Records from a collection
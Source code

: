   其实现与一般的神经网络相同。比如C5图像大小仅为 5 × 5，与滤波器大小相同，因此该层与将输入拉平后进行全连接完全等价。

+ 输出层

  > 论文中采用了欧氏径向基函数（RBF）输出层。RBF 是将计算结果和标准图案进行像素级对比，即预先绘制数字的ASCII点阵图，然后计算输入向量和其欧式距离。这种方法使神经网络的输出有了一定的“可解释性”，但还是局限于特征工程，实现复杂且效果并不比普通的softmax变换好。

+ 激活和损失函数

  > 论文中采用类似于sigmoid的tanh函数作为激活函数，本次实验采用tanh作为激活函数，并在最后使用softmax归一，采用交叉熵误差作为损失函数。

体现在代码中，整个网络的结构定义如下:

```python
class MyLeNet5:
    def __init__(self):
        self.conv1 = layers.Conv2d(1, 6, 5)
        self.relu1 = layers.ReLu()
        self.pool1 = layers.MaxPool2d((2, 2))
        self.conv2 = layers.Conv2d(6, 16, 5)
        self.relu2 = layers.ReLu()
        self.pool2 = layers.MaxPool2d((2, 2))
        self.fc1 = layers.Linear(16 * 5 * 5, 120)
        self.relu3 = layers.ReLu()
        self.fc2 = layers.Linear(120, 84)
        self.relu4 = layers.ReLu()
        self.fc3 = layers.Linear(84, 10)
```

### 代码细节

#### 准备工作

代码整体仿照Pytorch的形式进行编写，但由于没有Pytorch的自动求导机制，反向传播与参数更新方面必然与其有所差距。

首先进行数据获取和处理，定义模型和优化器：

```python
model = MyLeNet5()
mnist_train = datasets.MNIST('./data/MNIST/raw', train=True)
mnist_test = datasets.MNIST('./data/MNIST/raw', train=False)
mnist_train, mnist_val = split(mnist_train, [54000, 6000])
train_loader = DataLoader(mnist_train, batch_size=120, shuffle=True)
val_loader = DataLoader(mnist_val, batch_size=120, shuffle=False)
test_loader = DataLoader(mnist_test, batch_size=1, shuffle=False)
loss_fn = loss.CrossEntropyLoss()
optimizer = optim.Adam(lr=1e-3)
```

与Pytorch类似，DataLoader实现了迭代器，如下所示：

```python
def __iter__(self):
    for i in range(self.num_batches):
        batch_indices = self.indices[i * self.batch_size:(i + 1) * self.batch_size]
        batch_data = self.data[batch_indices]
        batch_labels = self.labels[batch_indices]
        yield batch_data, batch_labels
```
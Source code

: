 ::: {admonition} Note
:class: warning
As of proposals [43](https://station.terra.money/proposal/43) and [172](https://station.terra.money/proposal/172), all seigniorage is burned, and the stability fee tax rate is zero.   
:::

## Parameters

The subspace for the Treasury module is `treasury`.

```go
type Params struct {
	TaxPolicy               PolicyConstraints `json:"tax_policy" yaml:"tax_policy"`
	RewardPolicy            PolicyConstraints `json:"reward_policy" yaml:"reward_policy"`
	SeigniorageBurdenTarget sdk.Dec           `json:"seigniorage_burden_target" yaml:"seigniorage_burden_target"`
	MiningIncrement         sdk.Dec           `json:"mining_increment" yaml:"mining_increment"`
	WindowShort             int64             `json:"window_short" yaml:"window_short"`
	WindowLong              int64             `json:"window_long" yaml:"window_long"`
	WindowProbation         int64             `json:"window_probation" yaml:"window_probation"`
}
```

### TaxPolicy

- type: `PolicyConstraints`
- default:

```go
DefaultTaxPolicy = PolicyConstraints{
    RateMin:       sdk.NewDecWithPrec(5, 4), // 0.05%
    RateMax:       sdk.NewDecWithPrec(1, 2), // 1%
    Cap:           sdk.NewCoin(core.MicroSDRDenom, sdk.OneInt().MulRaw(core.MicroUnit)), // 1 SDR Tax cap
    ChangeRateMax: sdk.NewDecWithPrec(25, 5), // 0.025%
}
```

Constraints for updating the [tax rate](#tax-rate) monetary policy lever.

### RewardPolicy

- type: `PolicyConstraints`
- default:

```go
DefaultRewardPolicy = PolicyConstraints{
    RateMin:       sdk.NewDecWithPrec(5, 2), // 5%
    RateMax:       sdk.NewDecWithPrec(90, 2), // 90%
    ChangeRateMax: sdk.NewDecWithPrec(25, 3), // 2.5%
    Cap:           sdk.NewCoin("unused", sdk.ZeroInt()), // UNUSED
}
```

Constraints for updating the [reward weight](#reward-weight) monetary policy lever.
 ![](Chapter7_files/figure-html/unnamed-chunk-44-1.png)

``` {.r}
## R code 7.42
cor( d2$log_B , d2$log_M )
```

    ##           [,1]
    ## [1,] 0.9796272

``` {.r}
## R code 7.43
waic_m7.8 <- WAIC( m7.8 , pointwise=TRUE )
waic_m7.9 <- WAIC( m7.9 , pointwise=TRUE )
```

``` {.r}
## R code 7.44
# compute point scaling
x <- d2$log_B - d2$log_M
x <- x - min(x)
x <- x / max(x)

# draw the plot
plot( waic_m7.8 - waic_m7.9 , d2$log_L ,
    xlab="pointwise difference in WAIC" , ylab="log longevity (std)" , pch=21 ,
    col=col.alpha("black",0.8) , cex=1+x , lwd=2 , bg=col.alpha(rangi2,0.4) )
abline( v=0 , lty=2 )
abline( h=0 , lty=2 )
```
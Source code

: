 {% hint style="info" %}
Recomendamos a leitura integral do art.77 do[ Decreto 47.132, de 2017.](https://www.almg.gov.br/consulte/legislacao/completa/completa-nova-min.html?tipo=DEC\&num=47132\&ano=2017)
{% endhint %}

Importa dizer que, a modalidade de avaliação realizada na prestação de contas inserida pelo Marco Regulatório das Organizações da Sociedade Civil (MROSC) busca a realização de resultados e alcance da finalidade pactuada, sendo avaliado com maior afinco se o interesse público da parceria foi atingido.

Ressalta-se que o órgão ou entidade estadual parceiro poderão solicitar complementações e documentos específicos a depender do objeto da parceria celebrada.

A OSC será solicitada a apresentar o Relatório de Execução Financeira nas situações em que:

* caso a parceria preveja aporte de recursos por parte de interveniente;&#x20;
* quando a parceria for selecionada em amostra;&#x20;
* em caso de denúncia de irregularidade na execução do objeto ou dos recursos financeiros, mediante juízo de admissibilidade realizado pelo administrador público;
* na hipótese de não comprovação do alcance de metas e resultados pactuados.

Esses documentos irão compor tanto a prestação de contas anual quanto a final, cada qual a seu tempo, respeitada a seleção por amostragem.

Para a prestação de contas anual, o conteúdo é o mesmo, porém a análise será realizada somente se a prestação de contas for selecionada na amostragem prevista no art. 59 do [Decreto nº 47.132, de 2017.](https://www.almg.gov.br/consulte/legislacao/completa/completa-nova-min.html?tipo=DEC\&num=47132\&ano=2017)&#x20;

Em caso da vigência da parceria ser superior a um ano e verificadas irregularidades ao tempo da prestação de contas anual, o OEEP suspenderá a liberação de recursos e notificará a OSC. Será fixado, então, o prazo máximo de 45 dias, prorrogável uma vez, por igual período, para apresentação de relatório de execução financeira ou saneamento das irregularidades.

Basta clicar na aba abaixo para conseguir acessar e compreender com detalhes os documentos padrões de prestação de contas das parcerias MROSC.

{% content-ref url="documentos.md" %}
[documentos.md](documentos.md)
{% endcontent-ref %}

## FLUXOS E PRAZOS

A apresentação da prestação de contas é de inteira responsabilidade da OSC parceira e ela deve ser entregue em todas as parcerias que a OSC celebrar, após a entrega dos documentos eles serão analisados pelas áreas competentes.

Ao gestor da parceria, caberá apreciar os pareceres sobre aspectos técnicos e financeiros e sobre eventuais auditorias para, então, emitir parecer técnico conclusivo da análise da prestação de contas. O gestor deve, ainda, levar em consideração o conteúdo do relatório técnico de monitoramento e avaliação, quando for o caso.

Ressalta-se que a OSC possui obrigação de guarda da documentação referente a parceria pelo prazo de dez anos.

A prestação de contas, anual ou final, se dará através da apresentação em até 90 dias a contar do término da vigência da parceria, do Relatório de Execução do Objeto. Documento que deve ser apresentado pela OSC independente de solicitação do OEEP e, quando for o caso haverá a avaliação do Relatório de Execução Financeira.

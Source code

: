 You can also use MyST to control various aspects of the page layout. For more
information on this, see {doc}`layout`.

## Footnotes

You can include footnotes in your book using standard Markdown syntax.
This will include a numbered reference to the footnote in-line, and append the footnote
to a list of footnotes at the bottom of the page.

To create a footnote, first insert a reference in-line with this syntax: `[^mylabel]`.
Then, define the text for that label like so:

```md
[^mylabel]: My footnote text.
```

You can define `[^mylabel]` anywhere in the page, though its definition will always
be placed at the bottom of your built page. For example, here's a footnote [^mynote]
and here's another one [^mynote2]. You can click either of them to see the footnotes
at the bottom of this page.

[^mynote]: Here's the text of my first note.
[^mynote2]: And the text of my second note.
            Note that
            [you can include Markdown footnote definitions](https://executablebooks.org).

→ TASK
All that is wanted is the stretch of lines above from the one containing "Basta clicar na" through the one containing "Ressalta-se que a", duplicated exactly.

→ ANSWER TO THIS PROBLEM
Basta clicar na aba abaixo para conseguir acessar e compreender com detalhes os documentos padrões de prestação de contas das parcerias MROSC.

{% content-ref url="documentos.md" %}
[documentos.md](documentos.md)
{% endcontent-ref %}

## FLUXOS E PRAZOS

A apresentação da prestação de contas é de inteira responsabilidade da OSC parceira e ela deve ser entregue em todas as parcerias que a OSC celebrar, após a entrega dos documentos eles serão analisados pelas áreas competentes.

Ao gestor da parceria, caberá apreciar os pareceres sobre aspectos técnicos e financeiros e sobre eventuais auditorias para, então, emitir parecer técnico conclusivo da análise da prestação de contas. O gestor deve, ainda, levar em consideração o conteúdo do relatório técnico de monitoramento e avaliação, quando for o caso.

Ressalta-se que a OSC possui obrigação de guarda da documentação referente a parceria pelo prazo de dez anos.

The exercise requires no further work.